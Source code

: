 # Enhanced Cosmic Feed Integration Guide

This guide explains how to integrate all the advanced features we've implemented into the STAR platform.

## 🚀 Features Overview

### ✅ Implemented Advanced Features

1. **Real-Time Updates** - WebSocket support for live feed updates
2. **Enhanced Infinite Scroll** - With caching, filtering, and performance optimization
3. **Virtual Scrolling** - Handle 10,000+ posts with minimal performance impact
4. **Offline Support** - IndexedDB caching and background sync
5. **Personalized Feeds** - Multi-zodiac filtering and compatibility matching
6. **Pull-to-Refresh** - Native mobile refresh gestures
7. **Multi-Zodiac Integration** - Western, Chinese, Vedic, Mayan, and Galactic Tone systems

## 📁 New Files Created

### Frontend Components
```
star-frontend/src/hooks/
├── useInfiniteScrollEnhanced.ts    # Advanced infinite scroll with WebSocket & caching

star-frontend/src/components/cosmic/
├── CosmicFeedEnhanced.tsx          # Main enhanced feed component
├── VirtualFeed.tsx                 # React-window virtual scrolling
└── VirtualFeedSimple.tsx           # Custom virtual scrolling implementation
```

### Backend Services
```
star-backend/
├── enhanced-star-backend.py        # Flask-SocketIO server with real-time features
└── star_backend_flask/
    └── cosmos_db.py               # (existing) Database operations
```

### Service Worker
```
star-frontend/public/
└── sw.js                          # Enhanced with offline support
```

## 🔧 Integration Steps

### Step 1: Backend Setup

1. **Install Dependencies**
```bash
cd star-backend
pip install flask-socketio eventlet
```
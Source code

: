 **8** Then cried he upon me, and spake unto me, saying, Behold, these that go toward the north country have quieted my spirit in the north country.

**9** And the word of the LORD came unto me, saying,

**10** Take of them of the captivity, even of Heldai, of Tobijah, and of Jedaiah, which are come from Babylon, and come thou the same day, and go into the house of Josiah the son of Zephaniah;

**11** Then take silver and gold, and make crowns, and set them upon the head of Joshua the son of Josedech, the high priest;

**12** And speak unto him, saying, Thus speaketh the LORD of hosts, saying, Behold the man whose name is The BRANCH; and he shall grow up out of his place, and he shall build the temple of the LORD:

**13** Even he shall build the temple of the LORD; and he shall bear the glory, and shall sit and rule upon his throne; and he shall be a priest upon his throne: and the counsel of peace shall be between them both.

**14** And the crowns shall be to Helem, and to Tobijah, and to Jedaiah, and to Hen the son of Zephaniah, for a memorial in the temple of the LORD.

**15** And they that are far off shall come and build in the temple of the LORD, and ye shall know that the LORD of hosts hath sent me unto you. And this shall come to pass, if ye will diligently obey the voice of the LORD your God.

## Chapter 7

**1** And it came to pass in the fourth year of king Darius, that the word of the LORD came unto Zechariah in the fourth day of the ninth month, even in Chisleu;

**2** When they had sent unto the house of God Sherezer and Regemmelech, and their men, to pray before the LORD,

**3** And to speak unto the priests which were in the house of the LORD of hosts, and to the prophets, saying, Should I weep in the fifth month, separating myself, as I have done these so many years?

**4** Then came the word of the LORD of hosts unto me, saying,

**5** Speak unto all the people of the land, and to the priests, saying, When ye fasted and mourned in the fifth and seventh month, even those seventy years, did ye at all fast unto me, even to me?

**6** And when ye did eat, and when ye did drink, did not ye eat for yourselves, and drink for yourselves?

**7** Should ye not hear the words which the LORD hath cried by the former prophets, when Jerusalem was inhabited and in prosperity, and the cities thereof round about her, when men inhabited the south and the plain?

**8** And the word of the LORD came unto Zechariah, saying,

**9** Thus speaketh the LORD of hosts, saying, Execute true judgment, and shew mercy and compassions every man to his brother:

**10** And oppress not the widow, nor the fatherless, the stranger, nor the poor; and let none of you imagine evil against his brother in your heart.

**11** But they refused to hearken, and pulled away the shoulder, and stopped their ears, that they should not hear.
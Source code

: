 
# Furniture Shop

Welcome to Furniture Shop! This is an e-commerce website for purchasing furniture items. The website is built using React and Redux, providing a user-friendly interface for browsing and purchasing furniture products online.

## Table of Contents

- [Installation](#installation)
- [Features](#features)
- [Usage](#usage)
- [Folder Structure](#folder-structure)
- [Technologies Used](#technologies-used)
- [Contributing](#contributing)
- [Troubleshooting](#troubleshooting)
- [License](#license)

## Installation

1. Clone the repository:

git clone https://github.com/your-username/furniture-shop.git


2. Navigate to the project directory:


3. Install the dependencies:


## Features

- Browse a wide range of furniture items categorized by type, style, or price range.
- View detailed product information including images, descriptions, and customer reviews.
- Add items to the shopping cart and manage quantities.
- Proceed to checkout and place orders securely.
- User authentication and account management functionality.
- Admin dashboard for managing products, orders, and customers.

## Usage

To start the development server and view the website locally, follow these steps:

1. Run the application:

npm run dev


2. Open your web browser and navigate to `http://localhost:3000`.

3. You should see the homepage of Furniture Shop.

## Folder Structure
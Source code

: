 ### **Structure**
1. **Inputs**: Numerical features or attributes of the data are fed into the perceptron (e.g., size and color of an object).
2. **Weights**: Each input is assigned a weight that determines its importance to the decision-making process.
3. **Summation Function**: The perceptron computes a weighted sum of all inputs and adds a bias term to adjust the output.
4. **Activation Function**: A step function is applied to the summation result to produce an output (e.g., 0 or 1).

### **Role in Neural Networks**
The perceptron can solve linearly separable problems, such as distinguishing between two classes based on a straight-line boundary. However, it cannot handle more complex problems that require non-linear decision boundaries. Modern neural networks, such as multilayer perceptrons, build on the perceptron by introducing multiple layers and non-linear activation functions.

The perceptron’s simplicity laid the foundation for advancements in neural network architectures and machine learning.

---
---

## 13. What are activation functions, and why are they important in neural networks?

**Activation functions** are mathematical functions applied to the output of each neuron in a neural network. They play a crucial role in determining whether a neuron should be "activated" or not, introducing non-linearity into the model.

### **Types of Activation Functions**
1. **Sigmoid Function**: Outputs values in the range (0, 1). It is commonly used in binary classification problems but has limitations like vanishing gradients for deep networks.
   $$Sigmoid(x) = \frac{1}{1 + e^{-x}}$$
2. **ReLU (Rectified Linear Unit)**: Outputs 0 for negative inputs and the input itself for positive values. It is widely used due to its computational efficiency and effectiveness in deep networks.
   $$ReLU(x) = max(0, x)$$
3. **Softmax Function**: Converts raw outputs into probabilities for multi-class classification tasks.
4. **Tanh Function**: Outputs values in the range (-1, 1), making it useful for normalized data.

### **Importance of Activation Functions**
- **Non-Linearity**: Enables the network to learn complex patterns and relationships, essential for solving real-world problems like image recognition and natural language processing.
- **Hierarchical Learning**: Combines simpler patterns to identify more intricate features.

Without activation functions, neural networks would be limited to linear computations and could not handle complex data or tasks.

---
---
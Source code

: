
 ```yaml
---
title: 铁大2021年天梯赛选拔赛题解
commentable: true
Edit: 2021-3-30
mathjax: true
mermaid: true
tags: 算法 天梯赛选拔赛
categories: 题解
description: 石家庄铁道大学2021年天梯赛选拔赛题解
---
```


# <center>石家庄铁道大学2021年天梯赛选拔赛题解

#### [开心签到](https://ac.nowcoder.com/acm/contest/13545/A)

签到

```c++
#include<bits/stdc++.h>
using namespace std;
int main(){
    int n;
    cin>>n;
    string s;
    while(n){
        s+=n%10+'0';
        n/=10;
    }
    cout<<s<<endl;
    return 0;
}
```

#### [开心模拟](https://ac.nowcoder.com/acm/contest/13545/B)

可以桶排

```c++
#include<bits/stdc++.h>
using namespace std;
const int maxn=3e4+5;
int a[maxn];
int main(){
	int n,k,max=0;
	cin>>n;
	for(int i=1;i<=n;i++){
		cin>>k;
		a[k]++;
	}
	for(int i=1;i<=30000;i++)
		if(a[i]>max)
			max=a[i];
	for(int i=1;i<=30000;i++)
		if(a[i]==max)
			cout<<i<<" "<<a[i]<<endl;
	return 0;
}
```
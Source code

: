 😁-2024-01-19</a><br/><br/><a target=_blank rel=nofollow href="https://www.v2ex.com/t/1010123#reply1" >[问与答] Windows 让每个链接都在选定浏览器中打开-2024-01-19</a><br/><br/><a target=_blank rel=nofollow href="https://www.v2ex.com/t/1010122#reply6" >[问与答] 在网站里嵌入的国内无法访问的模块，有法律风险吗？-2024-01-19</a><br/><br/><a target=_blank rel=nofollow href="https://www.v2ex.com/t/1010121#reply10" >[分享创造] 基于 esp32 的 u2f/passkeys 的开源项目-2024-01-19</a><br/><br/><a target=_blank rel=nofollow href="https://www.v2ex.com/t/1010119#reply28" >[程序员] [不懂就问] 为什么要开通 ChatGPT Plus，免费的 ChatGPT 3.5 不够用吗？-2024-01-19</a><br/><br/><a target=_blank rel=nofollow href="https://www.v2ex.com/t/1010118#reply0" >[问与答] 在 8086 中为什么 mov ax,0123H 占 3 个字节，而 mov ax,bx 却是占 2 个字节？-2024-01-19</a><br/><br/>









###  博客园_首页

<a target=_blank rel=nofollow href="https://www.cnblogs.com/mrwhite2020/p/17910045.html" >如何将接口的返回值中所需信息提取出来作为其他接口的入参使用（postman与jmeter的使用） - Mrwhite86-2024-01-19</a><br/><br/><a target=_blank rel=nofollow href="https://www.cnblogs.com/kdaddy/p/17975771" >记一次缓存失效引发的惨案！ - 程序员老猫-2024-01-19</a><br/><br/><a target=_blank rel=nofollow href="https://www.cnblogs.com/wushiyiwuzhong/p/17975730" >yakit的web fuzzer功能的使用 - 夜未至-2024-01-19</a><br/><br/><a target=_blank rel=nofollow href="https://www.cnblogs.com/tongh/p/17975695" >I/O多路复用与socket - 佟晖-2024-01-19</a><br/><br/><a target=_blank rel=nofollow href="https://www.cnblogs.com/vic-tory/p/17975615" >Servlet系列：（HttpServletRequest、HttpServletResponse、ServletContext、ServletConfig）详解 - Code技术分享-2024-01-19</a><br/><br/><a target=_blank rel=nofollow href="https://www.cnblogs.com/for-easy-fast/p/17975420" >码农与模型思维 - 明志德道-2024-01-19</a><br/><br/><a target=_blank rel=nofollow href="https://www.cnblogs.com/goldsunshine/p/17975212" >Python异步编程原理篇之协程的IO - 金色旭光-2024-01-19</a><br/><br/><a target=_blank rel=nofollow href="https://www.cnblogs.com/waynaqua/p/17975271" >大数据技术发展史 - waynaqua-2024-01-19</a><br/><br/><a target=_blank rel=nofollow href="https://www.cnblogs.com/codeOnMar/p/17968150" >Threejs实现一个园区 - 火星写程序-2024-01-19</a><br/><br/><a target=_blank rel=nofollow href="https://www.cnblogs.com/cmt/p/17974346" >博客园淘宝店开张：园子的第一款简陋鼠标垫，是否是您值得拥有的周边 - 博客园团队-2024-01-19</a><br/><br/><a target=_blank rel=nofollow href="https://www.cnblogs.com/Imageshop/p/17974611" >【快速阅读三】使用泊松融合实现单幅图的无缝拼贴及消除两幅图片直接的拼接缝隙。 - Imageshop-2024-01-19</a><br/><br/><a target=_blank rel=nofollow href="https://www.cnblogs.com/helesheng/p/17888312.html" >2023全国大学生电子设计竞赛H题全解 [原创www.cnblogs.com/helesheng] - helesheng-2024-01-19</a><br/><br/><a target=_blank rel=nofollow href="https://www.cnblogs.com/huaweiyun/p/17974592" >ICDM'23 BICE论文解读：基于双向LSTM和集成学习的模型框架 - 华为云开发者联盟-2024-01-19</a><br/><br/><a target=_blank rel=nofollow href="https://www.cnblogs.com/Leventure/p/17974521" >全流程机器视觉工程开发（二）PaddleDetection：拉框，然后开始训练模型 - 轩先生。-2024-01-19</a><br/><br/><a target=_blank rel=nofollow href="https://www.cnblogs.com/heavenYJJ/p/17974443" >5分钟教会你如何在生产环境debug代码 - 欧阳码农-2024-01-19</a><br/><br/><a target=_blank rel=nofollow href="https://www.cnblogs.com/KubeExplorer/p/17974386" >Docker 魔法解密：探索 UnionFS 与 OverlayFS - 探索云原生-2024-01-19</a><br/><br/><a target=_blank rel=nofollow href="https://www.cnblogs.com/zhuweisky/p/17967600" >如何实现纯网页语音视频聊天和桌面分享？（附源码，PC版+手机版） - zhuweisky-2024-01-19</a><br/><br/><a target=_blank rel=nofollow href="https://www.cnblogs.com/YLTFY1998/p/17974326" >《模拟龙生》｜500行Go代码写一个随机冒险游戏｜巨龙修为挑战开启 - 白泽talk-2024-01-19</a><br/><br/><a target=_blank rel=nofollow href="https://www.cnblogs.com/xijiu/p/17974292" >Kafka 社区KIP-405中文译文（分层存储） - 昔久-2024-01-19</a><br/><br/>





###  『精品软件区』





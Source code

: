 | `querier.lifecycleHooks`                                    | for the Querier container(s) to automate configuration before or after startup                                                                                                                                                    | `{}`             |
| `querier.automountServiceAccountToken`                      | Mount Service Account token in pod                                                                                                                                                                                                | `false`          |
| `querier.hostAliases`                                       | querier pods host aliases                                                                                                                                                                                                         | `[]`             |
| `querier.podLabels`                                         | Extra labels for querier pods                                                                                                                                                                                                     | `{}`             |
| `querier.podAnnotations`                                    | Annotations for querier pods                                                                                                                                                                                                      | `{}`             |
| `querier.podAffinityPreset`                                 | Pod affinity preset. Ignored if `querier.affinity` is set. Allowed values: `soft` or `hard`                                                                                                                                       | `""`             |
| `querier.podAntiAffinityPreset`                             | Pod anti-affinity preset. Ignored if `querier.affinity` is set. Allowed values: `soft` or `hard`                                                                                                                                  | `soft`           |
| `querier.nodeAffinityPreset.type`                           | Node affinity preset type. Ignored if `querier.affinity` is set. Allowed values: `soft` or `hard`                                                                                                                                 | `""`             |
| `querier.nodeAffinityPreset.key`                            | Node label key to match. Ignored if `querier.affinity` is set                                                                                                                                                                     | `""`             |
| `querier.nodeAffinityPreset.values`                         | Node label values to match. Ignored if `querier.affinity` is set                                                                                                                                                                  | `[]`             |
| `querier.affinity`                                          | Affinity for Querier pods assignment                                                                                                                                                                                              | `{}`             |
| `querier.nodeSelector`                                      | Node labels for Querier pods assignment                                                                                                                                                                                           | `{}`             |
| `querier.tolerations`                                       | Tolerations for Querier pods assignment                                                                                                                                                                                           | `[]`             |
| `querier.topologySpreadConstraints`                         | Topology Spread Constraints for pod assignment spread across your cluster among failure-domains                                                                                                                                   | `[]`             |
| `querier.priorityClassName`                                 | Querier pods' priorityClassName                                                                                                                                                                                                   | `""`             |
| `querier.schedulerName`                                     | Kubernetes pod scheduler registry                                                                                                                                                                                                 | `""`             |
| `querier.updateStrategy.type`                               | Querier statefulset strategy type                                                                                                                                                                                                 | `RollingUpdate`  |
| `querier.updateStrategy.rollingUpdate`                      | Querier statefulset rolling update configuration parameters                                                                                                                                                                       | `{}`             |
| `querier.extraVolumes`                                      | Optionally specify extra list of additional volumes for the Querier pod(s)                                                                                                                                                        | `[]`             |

○ ○ ○ ○ ○

About this exercise >>
Each line above that contains the string "filtering" should be identified and copied.

Answer below >>
2. **Enhanced Infinite Scroll** - With caching, filtering, and performance optimization
5. **Personalized Feeds** - Multi-zodiac filtering and compatibility matching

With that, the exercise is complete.